3-5 pages, double-spaced
Draft workshop: Thursday, 11/10
Final Draft Due: Tuesday, 11/15
For this assignment, you will need to use/tweak the criteria
you have been inventing all semester for what makes something art and apply it
to a thing, place, person, event or phenomenon at Penn State.
It would be easy to argue that something housed at the
Palmer Museum can be defined as art. But I want you to go beyond the obvious.
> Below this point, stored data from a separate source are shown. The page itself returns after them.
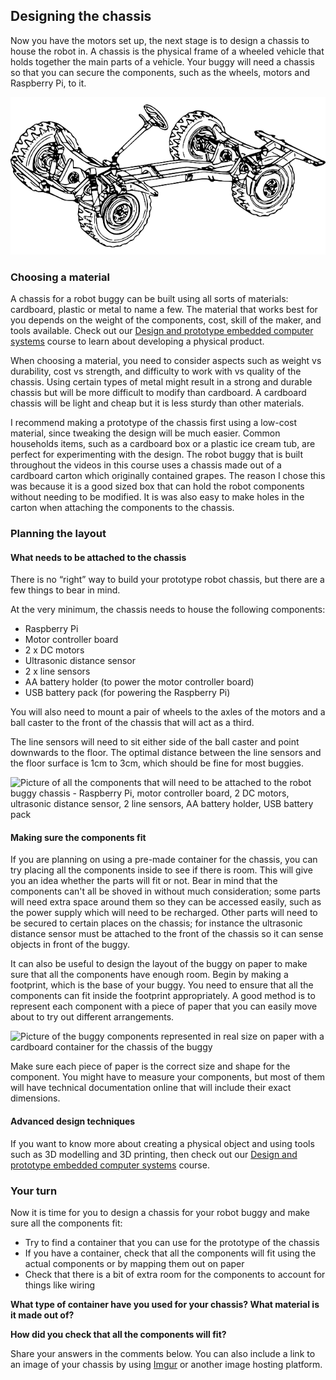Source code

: [comment]: # (
Is this step open? Y/N
If so, short description of this step:
Related links:
Related files:
)

## Designing the chassis

Now you have the motors set up, the next stage is to design a chassis to house the robot in. A chassis is the physical frame of a wheeled vehicle that holds together the main parts of a vehicle. Your buggy will need a chassis so that you can secure the components, such as the wheels, motors and Raspberry Pi, to it.

![The chassis of an automobile showing the wheels, axels and steering wheel attached to the frame](images/1_8-automobile-chassis.png)

### Choosing a material

A chassis for a robot buggy can be built using all sorts of materials: cardboard, plastic or metal to name a few. The material that works best for you depends on the weight of the components, cost, skill of the maker, and tools available. Check out our [Design and prototype embedded computer systems](https://www.futurelearn.com/courses/embedded-systems) course to learn about developing a physical product.

When choosing a material, you need to consider aspects such as weight vs durability, cost vs strength, and difficulty to work with vs quality of the chassis. Using certain types of metal might result in a strong and durable chassis but will be more difficult to modify than cardboard. A cardboard chassis will be light and cheap but it is less sturdy than other materials.

I recommend making a prototype of the chassis first using a low-cost material, since tweaking the design will be much easier. Common households items, such as a cardboard box or a plastic ice cream tub, are perfect for experimenting with the design. The robot buggy that is built throughout the videos in this course uses a chassis made out of a cardboard carton which originally contained grapes. The reason I chose this was because it is a good sized box that can hold the robot components without needing to be modified. It is was also easy to make holes in the carton when attaching the components to the chassis.

### Planning the layout

#### What needs to be attached to the chassis

There is no “right” way to build your prototype robot chassis, but there are a few things to bear in mind.

At the very minimum, the chassis needs to house the following components:

+ Raspberry Pi
+ Motor controller board
+ 2 x DC motors
+ Ultrasonic distance sensor
+ 2 x line sensors
+ AA battery holder (to power the motor controller board)
+ USB battery pack (for powering the Raspberry Pi)

You will also need to mount a pair of wheels to the axles of the motors and a ball caster to the front of the chassis that will act as a third. 

The line sensors will need to sit either side of the ball caster and point downwards to the floor. The optimal distance between the line sensors and the floor surface is 1cm to 3cm, which should be fine for most buggies.

![Picture of all the components that will need to be attached to the robot buggy chassis -  Raspberry Pi, motor controller board, 2 DC motors, ultrasonic distance sensor, 2 line sensors, AA battery holder, USB battery pack](images/1_8-components-for-the-chassis)

#### Making sure the components fit

If you are planning on using a pre-made container for the chassis, you can try placing all the components inside to see if there is room. This will give you an  idea whether the parts will fit or not. Bear in mind that the components can't all be shoved in without much consideration; some parts will need extra space around them so they can be accessed easily, such as the power supply which will need to be recharged. Other parts will need to be secured to certain places on the chassis; for instance the ultrasonic distance sensor must be attached to the front of the chassis so it can sense objects in front of the buggy.

It can also be useful to design the layout of the buggy on paper to make sure that all the components have enough room. Begin by making a footprint, which is the base of your buggy. You need to ensure that all the components can fit inside the footprint appropriately. A good method is to represent each component with a piece of paper that you can easily move about to try out different arrangements.

![Picture of the buggy components represented in real size on paper with a cardboard container for the chassis of the buggy](images/1_8-chassis-componets-on-paper)

Make sure each piece of paper is the correct size and shape for the component. You might have to measure your components, but most of them will have technical documentation online that will include their exact dimensions.

#### Advanced design techniques

If you want to know more about creating a physical object and using tools such as 3D modelling and 3D printing, then check out our [Design and prototype embedded computer systems](https://www.futurelearn.com/courses/embedded-systems) course.

### Your turn

Now it is time for you to design a chassis for your robot buggy and make sure all the components fit:

+ Try to find a container that you can use for the prototype of the chassis
+ If you have a container, check that all the components will fit using the actual components or by mapping them out on paper
+ Check that there is a bit of extra room for the components to account for things like wiring

**What type of container have you used for your chassis? What material is it made out of?**

**How did you check that all the components will fit?**

Share your answers in the comments below. You can also include a link to an image of your chassis by using [Imgur](https://imgur.com/) or another image hosting platform.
Think about the structures (buildings, monuments, statues), the public spaces
(gardens, malls, alcoves), groups, individuals, meals, sounds you encounter in
our community. (For the purposes of this assignment, you may go beyond campus
and into State College itself)…the possibilities are endless.
You may also go a bit
larger and choose to re-define Penn State itself as a thriving artistic
community, with the express intention of refuting the NPR podcast that defined
us as a “Party School.” If you choose to do this, you must use examples from
that podcast in your essay.
You have been working on the first step—creating criteria—since
the first week of class. You will need to explicitly state them in your thesis
statement. Then, you will need to show how X thing/person/event fits the
criteria you put forth for category Y/art.
An example:
The image of David
slaying Goliath at the Palmer Museum (x term) is an example of art because it
references historical and cultural figures and arouses strong emotions in the
viewer. (two possible criterion that make up art/category Y.)
For this essay, you may choose between two possible audiences:
1 1. Parents who are coming to visit campus with the
idea of sending their kids here.
2 2. Incoming freshmen like yourself who will want to
get to know their campus.
Think about genre. What will be the best way to reach your
audience? Orientation brochure? Article
or open-letter in the Collegian? Your choice of genre will dictate many things,
including your tone.
Whatever genre you choose, though, think about what your
audience might assume about art and about Penn State. Think about what they
might already know. Think about what they care about and value. Have they heard
the podcast? Do you need to address that? Being able to answer these questions
will help you choose the best, most persuasive appeals in your writing.